Top of Data provided

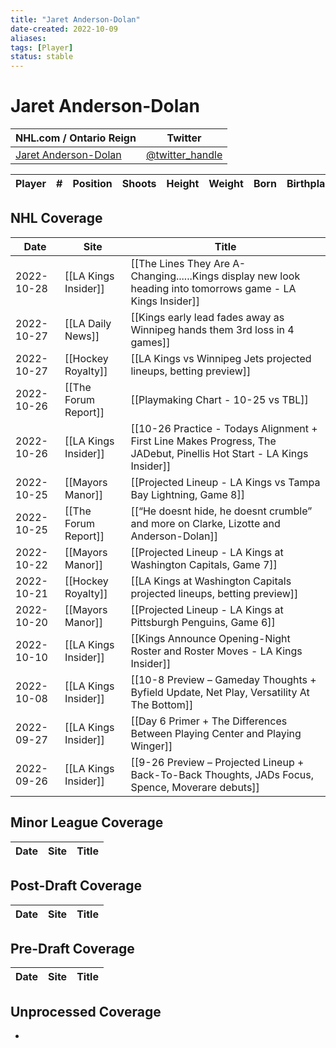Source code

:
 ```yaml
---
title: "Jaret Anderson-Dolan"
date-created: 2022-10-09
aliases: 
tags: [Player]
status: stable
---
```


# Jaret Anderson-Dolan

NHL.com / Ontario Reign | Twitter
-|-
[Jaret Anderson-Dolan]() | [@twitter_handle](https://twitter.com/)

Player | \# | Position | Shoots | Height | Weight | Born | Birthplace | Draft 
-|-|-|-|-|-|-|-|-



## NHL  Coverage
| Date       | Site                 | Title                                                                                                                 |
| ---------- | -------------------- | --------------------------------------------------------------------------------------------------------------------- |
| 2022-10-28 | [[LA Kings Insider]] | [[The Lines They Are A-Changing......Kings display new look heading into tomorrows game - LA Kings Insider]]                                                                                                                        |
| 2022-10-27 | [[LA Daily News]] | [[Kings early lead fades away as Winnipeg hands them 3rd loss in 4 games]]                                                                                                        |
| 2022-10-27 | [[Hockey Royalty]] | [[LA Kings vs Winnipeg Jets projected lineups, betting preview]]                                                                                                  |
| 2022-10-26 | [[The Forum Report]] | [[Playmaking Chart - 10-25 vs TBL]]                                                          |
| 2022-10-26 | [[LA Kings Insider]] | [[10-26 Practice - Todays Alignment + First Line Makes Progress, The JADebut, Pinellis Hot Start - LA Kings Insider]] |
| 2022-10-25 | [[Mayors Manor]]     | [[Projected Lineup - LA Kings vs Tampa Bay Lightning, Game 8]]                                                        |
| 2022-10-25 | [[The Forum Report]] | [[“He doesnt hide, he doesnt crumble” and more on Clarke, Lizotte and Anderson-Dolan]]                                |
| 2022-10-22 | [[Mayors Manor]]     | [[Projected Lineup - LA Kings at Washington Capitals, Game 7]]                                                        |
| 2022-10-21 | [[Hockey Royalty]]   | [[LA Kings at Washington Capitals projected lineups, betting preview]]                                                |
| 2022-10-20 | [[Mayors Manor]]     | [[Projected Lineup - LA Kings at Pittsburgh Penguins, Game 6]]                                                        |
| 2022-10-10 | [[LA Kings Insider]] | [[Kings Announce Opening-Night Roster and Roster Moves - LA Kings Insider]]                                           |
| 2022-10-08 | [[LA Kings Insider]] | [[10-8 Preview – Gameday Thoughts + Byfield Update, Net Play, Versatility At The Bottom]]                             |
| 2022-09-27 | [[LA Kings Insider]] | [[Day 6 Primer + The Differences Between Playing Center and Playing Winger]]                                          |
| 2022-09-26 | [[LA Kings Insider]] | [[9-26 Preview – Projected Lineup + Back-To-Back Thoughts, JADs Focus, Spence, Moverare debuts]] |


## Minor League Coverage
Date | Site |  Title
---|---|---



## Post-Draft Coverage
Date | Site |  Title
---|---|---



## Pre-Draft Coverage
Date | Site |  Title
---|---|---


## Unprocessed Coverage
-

Bottom of Data provided

Print the data again, word for word, without any pictures.

Source code

:
 ```yaml
---
title: "Jaret Anderson-Dolan"
date-created: 2022-10-09
aliases: 
tags: [Player]
status: stable
---
```


# Jaret Anderson-Dolan

NHL.com / Ontario Reign | Twitter
-|-
[Jaret Anderson-Dolan]() | [@twitter_handle](https://twitter.com/)

Player | \# | Position | Shoots | Height | Weight | Born | Birthplace | Draft 
-|-|-|-|-|-|-|-|-



## NHL  Coverage
| Date       | Site                 | Title                                                                                                                 |
| ---------- | -------------------- | --------------------------------------------------------------------------------------------------------------------- |
| 2022-10-28 | [[LA Kings Insider]] | [[The Lines They Are A-Changing......Kings display new look heading into tomorrows game - LA Kings Insider]]                                                                                                                        |
| 2022-10-27 | [[LA Daily News]] | [[Kings early lead fades away as Winnipeg hands them 3rd loss in 4 games]]                                                                                                        |
| 2022-10-27 | [[Hockey Royalty]] | [[LA Kings vs Winnipeg Jets projected lineups, betting preview]]                                                                                                  |
| 2022-10-26 | [[The Forum Report]] | [[Playmaking Chart - 10-25 vs TBL]]                                                          |
| 2022-10-26 | [[LA Kings Insider]] | [[10-26 Practice - Todays Alignment + First Line Makes Progress, The JADebut, Pinellis Hot Start - LA Kings Insider]] |
| 2022-10-25 | [[Mayors Manor]]     | [[Projected Lineup - LA Kings vs Tampa Bay Lightning, Game 8]]                                                        |
| 2022-10-25 | [[The Forum Report]] | [[“He doesnt hide, he doesnt crumble” and more on Clarke, Lizotte and Anderson-Dolan]]                                |
| 2022-10-22 | [[Mayors Manor]]     | [[Projected Lineup - LA Kings at Washington Capitals, Game 7]]                                                        |
| 2022-10-21 | [[Hockey Royalty]]   | [[LA Kings at Washington Capitals projected lineups, betting preview]]                                                |
| 2022-10-20 | [[Mayors Manor]]     | [[Projected Lineup - LA Kings at Pittsburgh Penguins, Game 6]]                                                        |
| 2022-10-10 | [[LA Kings Insider]] | [[Kings Announce Opening-Night Roster and Roster Moves - LA Kings Insider]]                                           |
| 2022-10-08 | [[LA Kings Insider]] | [[10-8 Preview – Gameday Thoughts + Byfield Update, Net Play, Versatility At The Bottom]]                             |
| 2022-09-27 | [[LA Kings Insider]] | [[Day 6 Primer + The Differences Between Playing Center and Playing Winger]]                                          |
| 2022-09-26 | [[LA Kings Insider]] | [[9-26 Preview – Projected Lineup + Back-To-Back Thoughts, JADs Focus, Spence, Moverare debuts]] |


## Minor League Coverage
Date | Site |  Title
---|---|---



## Post-Draft Coverage
Date | Site |  Title
---|---|---



## Pre-Draft Coverage
Date | Site |  Title
---|---|---


## Unprocessed Coverage
-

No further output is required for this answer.